Start with the stereotypes, enduring if not always completely accurate.
Oregon State is the former agricultural school. Beavers are conservative. They hunt and fish. Oregon is a liberal arts school. It's got a lot of hippie-arty types. Oh, and "Animal House" was filmed there.
Then there are the football programs.
Oregon is Nike U. Sugar daddy Phil Knight has given not just millions to the athletic department -- he's given $100 million. Oregon has cutting-edge facilities, an immaculate stadium, locker rooms that are more luxurious than an exclusive country club and a quirky style of dressing its football team that annually inspires incredulous stares from across the nation.
The Ducks run a fancypants spread-option offense that is the offspring of mad-scientist head coach, Chip Kelly.

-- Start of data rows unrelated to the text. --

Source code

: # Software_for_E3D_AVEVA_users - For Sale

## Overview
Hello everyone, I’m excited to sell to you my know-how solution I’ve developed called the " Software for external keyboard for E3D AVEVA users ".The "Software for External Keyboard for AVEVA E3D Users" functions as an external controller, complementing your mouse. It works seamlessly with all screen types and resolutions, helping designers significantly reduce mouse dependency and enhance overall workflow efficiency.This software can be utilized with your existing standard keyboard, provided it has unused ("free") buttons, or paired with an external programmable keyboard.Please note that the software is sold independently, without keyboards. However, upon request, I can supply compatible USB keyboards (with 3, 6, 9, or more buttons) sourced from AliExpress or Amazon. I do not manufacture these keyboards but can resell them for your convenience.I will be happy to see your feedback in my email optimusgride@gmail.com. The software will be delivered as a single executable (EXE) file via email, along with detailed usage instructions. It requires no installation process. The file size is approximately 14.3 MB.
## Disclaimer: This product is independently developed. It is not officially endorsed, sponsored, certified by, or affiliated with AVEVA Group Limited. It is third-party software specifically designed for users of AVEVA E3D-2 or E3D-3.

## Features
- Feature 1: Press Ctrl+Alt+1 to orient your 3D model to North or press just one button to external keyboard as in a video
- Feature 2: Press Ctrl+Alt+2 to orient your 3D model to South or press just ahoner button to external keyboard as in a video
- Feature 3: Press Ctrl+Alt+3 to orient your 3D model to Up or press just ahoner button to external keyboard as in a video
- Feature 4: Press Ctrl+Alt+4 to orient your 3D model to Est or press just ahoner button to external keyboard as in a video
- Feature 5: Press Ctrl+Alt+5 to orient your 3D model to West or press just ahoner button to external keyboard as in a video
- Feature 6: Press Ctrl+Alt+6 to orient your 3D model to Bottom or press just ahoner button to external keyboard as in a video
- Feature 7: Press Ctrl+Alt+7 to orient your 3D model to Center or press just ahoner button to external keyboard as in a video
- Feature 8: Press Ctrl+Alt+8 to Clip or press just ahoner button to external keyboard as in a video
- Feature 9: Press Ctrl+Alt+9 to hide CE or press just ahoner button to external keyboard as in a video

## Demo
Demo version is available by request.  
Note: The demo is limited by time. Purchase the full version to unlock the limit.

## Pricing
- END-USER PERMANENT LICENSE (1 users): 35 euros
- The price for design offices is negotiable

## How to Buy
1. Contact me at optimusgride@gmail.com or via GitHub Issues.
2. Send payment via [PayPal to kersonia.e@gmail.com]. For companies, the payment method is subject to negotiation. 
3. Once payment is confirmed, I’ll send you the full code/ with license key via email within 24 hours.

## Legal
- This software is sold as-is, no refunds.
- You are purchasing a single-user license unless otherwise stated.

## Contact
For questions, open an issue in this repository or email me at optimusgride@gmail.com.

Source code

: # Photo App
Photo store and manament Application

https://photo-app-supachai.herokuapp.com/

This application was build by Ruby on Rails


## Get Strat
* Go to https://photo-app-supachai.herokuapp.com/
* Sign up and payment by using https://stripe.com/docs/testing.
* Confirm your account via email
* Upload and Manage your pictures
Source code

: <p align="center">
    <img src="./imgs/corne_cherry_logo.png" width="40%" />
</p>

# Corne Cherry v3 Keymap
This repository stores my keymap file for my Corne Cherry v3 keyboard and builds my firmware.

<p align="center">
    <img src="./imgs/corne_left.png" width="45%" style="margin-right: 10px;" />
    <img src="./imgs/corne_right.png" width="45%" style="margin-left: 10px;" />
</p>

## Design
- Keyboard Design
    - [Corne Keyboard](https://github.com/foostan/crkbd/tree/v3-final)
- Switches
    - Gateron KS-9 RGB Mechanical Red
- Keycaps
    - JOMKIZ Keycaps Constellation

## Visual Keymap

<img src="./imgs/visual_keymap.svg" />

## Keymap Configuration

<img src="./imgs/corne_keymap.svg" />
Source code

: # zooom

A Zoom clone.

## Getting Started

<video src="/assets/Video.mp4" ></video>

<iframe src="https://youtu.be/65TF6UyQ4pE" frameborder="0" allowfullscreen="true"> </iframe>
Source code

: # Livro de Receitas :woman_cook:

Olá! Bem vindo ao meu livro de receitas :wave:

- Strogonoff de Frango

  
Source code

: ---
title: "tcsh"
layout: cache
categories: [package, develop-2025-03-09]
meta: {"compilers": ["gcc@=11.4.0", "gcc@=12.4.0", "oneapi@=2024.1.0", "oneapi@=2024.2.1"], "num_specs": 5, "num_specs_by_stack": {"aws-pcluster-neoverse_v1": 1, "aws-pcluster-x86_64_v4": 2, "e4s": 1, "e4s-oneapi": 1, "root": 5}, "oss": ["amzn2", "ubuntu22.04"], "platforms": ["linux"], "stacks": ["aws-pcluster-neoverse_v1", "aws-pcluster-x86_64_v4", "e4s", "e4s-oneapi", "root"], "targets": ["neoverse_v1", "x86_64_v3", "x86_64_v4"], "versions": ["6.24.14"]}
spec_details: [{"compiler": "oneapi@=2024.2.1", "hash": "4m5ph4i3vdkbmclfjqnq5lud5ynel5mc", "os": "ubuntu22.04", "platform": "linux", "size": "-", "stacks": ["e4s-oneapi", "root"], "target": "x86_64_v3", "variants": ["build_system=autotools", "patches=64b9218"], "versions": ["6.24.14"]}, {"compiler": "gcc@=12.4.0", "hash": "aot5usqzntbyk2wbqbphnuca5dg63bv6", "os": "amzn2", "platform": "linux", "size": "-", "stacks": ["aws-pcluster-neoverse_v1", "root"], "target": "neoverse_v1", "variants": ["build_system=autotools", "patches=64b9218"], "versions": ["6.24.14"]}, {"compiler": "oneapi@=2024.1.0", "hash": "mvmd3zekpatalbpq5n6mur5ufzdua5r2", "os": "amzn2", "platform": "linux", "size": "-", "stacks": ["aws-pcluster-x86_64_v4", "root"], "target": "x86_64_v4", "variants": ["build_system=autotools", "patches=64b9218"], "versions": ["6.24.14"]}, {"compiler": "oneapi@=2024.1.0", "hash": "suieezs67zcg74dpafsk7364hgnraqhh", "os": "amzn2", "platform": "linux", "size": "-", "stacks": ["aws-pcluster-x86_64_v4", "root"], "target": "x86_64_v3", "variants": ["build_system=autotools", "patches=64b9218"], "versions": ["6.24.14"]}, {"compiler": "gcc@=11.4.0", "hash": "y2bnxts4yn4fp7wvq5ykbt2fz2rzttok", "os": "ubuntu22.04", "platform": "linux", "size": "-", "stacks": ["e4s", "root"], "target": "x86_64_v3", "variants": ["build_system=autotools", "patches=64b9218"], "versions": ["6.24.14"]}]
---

Oregon State? It's Lunchpail-U. It's facilities are practical, well-kept and functional, but not terribly flashy. The Beavers wear black and orange and white jerseys on the road.

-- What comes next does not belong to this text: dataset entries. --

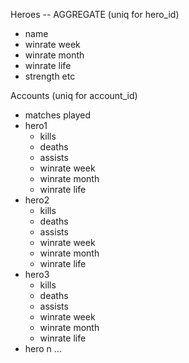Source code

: Heroes -- AGGREGATE (uniq for hero_id)
 - name
 - winrate week
 - winrate month
 - winrate life
 - strength etc

Accounts (uniq for account_id)
 - matches played
 - hero1
   * kills
   * deaths
   * assists
   * winrate week
   * winrate month
   * winrate life
 - hero2
   * kills
   * deaths
   * assists
   * winrate week
   * winrate month
   * winrate life
 - hero3
   * kills
   * deaths
   * assists
   * winrate week
   * winrate month
   * winrate life
 - hero n
   ...


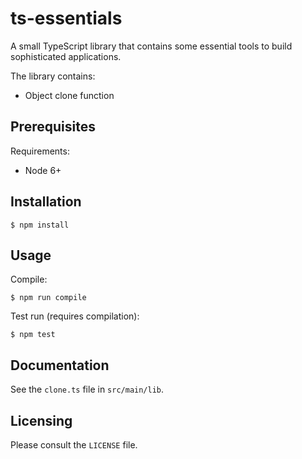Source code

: ts-essentials
========

A small TypeScript library that contains some essential tools to build sophisticated applications.

The library contains:
* Object clone function

## Prerequisites

Requirements:
* Node 6+

## Installation

    $ npm install

## Usage

Compile:

    $ npm run compile

Test run (requires compilation):

    $ npm test

## Documentation

See the `clone.ts` file in `src/main/lib`.

## Licensing

Please consult the `LICENSE` file.
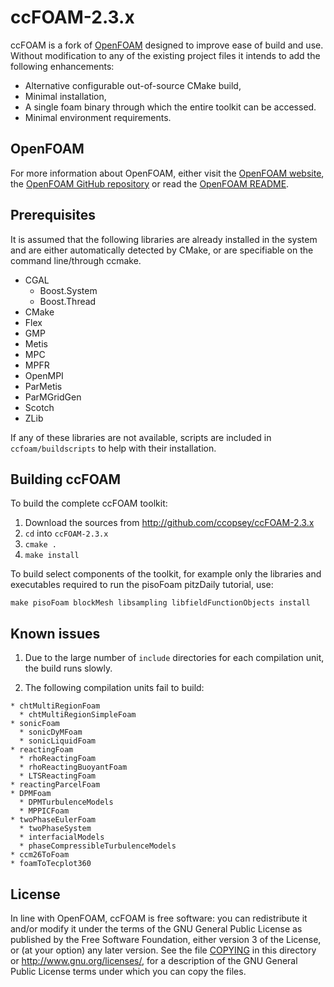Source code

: # ccFOAM-2.3.x

ccFOAM is a fork of [OpenFOAM](http://www.openfoam.org) designed to improve ease of build and use.  Without modification to any of the existing project files it intends to add the following enhancements:

  * Alternative configurable out-of-source CMake build,
  * Minimal installation,
  * A single foam binary through which the entire toolkit can be accessed.
  * Minimal environment requirements.

## OpenFOAM

For more information about OpenFOAM, either visit the [OpenFOAM website](http://www.openfoam.org), the [OpenFOAM GitHub repository](https://github.com/OpenFOAM/OpenFOAM-2.3.x) or read the [OpenFOAM README](README.OpenFOAM.html).

## Prerequisites

It is assumed that the following libraries are already installed in the system and are either automatically detected by CMake, or are specifiable on the command line/through ccmake.

  * CGAL
    * Boost.System
    * Boost.Thread
  * CMake
  * Flex
  * GMP
  * Metis
  * MPC
  * MPFR
  * OpenMPI
  * ParMetis
  * ParMGridGen
  * Scotch
  * ZLib

If any of these libraries are not available, scripts are included in ``ccfoam/buildscripts`` to help with their installation.

## Building ccFOAM

To build the complete ccFOAM toolkit:

  1. Download the sources from http://github.com/ccopsey/ccFOAM-2.3.x
  2. `cd` into `ccFOAM-2.3.x`
  3. `cmake .`
  4. `make install`

To build select components of the toolkit, for example only the libraries and executables required to run the pisoFoam pitzDaily tutorial, use:

  `make pisoFoam blockMesh libsampling libfieldFunctionObjects install`

## Known issues

  1. Due to the large number of `include` directories for each compilation unit, the build runs slowly.

  2. The following compilation units fail to build:

    * chtMultiRegionFoam
      * chtMultiRegionSimpleFoam
    * sonicFoam
      * sonicDyMFoam
      * sonicLiquidFoam
    * reactingFoam
      * rhoReactingFoam
      * rhoReactingBuoyantFoam
      * LTSReactingFoam
    * reactingParcelFoam
    * DPMFoam
      * DPMTurbulenceModels
      * MPPICFoam
    * twoPhaseEulerFoam
      * twoPhaseSystem
      * interfacialModels
      * phaseCompressibleTurbulenceModels
    * ccm26ToFoam
    * foamToTecplot360

## License

In line with OpenFOAM, ccFOAM is free software: you can redistribute it and/or modify it under the terms of the GNU General Public License as published by the Free Software Foundation, either version 3 of the License, or (at your option) any later version. See the file [COPYING](COPYING) in this directory or http://www.gnu.org/licenses/, for a description of the GNU General Public License terms under which you can copy the files.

The Beavers run a mostly conventional pro-style offense, though the presence of the Rodgers brothers, James and Jacquizz, has added some flash and dash.
Oregon isn't a recruiting powerhouse, but it annually signs at least a couple of elite, national recruits. Oregon State almost always ranks near the bottom of Pac-10 recruiting rankings, and coach Mike Riley is best known for plucking under-recruited players out of obscure places and making quality starters out of them.

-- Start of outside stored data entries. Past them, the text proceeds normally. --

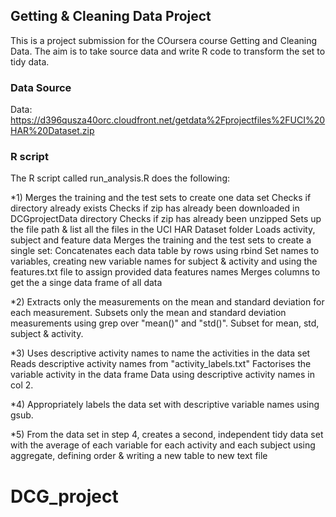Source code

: ## Getting & Cleaning Data Project

This is a project submission for the COursera course Getting and Cleaning Data. The aim is to take source data and write R code to transform the set to tidy data.

### Data Source
Data: https://d396qusza40orc.cloudfront.net/getdata%2Fprojectfiles%2FUCI%20HAR%20Dataset.zip

### R script
The R script called run_analysis.R does the following:

*1) Merges the training and the test sets to create one data set
        Checks if directory already exists
        Checks if zip has already been downloaded in DCGprojectData directory
        Checks if zip has already been unzipped
        Sets up the file path & list all the files in the UCI HAR Dataset folder
        Loads activity, subject and feature data 
        Merges the training and the test sets to create a single set:
                Concatenates each data table by rows using rbind
                Set names to variables, creating new variable names for subject & activity and using the features.txt file to assign provided data features names
                Merges columns to get the a singe data frame of all data
                
*2) Extracts only the measurements on the mean and standard deviation for each measurement.
        Subsets only the mean and standard deviation measurements using grep over "mean()" and "std()". Subset for mean, std, subject & activity.
        
*3) Uses descriptive activity names to name the activities in the data set
        Reads descriptive activity names from "activity_labels.txt"
        Factorises the variable activity in the data frame Data using descriptive activity names in col 2.
        
*4) Appropriately labels the data set with descriptive variable names using gsub.

*5) From the data set in step 4, creates a second, independent tidy data set with the average of each variable for each activity and each subject using aggregate, defining order & writing a new table to new text file
# DCG_project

Both, by the way, develop their recruits. Last spring, seven Beavers and six Ducks were picked in the NFL draft.
Oregon gets national attention. It's been ranked in the preseason three of the last four years. The Ducks are on track to finish ranked for the third time during that span, including a No. 10 ranking last year.
"We're in the spotlight a little more than they are," Ducks linebacker Casey Matthews said.
Oregon State hasn't been ranked in the preseason over the past four years. Ah, but the Beavers are on track to finish the season ranked for the fourth consecutive time.
What is it they say about where you start compared to where you finish?
The one year that Oregon State got preseason hype? They started ranked 10th in 2001 but finished 5-6.
Oregon has mostly dominated the 113-game series. It leads the overall count 56-46-10 but is 24-9-1 since 1975.
And yet: Oregon State is 6-5 since 1998.
Kelly adds another new contrast. He's an East Coast guy with no roots in the rivalry who left New Hampshire for Eugene three years ago, while Riley grew up in Corvallis while his dad, Bud, was a Beavers assistant.
They are different sorts.
Riley is probably the nicest guy in coaching. His patience with fans and reporters is legendary. Ask him a stupid question, and he almost always begins with, "That's a good question!" Asked about his job Monday, he said this: "I love the people I work with. I go to work every day with friends."
Kelly is a good dude -- everybody at Oregon speaks highly of him. But he's edgy. He doesn't suffer fools. And he clearly enjoys quibbling with reporters.
The huge stakes? His first Civil War as a head coach? None of those sorts of issues were going to inspire Kelly to romanticize the moment for reporters because that would mean deviating from his season-long message of living only in the moment and winning the day.
"We're excited no matter what's on the line," Kelly said when asked about his first Civil War. "Every game is a Super Bowl for us."
Meanwhile, Riley played along with the media, though he emphasized that the same overall message was critical for his team.
"It would totally mean a ton to win this game, but we can't go there yet," he said. "It's one of those traps that really can put you in jeopardy of not playing your best."
Finally, there's the 2008 game.
Kristick, the pride of Fountain Hills, Ariz., said he didn't hate the Ducks his first two seasons -- both Beavers wins. But in the midst of a 65-38 beatdown last November, which knocked the Beavers out of the Rose Bowl, he experienced a Civil War epiphany.
"My feelings have changed," he said. "I do not like them now."
Ah, but with such high stakes, there seems to be at least one intersection of Beavers and Ducks fans.
It's sorta fun being the center of the college football universe for one night.
"I couldn't be prouder of the two teams in our state," Riley said.